I had pre rigged my fly rod with a fly that I thought would work. Once we reached the stream I started to enter the water. Jack was furious with me. He asked me what I was doing (not that nicely).  I told him I was getting ready to cast to a likely spot across the stream. He made me exit the water, sit on a log and observe. He wanted me to keep looking at the water to try and better understand what the trout were feeding on. Were they rising or eating below the surface? Sipping or splashing when they ate? While it was hard to sit and observe, I learned valuable information on what would make my day much more successful. If I had jumped to it as I wanted to, I would’ve been using the wrong fly, and potentially lose my shot at the fish.

 

Wow – too often in our sales meetings we jump to solutions the first chance we get. We don’t take the time to fully understand our clients’ behaviors and needs. We don’t prepare properly. Worst of all, we can get lazy because we’ve been doing this a long time. Often that rush to solution will hamper our ability to be successful further down the road. Take the time to prepare, ask the right questions and listen to what is being told to you.

 

What kind of fisherman are you?   The one the jumps into the stream with a pre set fly or the one who can battle the wary trout because you understand their feeding activities?
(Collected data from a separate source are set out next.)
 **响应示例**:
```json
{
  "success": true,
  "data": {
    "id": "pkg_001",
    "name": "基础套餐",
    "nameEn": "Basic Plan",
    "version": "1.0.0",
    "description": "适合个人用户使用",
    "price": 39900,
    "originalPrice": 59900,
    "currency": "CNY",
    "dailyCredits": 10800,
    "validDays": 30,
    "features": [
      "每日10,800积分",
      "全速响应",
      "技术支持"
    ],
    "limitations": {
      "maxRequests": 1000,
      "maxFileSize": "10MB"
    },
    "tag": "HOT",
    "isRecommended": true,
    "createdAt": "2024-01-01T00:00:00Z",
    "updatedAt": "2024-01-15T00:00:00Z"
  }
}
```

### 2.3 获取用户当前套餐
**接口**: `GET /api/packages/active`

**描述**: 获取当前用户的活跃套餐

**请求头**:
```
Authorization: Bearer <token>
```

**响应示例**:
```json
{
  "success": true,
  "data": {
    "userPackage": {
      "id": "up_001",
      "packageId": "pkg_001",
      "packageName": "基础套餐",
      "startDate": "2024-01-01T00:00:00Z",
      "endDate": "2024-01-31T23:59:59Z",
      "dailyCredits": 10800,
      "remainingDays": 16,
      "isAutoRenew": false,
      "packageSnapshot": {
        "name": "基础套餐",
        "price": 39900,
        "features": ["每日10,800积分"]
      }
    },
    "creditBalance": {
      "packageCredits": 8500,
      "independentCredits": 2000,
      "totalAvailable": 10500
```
3 responses to “Fly fishing and jumping to solutions….

  1. Excellent article David. I believe taking the time to prepare for client meetings and listening to clients are crucial for success.

  2. Great blog- premature presentation. We see this often with new AND tenured sales reps. They get so excited they uncover a need that they rush to solution. Problem is, the competition uncovers the same need because that was the easy one. Puts the customer in the position to chose a provider based on price. How do you get them to keep discipline in the qualify phase to uncover more needs?

  3. David, David, David, too many years jumping into the salt blind-casting to stripers and blues I guess. A good book on this topic is: “The Rise: Streamside Observations on Trout, Flies and Fly Fishing” by Paul Schullery. It is one of the few books I kept when we downsized our lives before moving to Florida last summer.

    Seriously, last week I spoke to 60 of our junior advisors and made a similar observation: What do you do when you first walk into a prospective client’s home or office, observe or start talking? My point was that those who observe their surroundings might have a better idea of what “fly” to use to “attract” a new client. As second point I made was to listen, and specifically hear, what the prospective client was saying, rather than resorting to the canned pitch or the fat Powerpoint some use as a script. I recall Dan W and his “thin to win” mantra.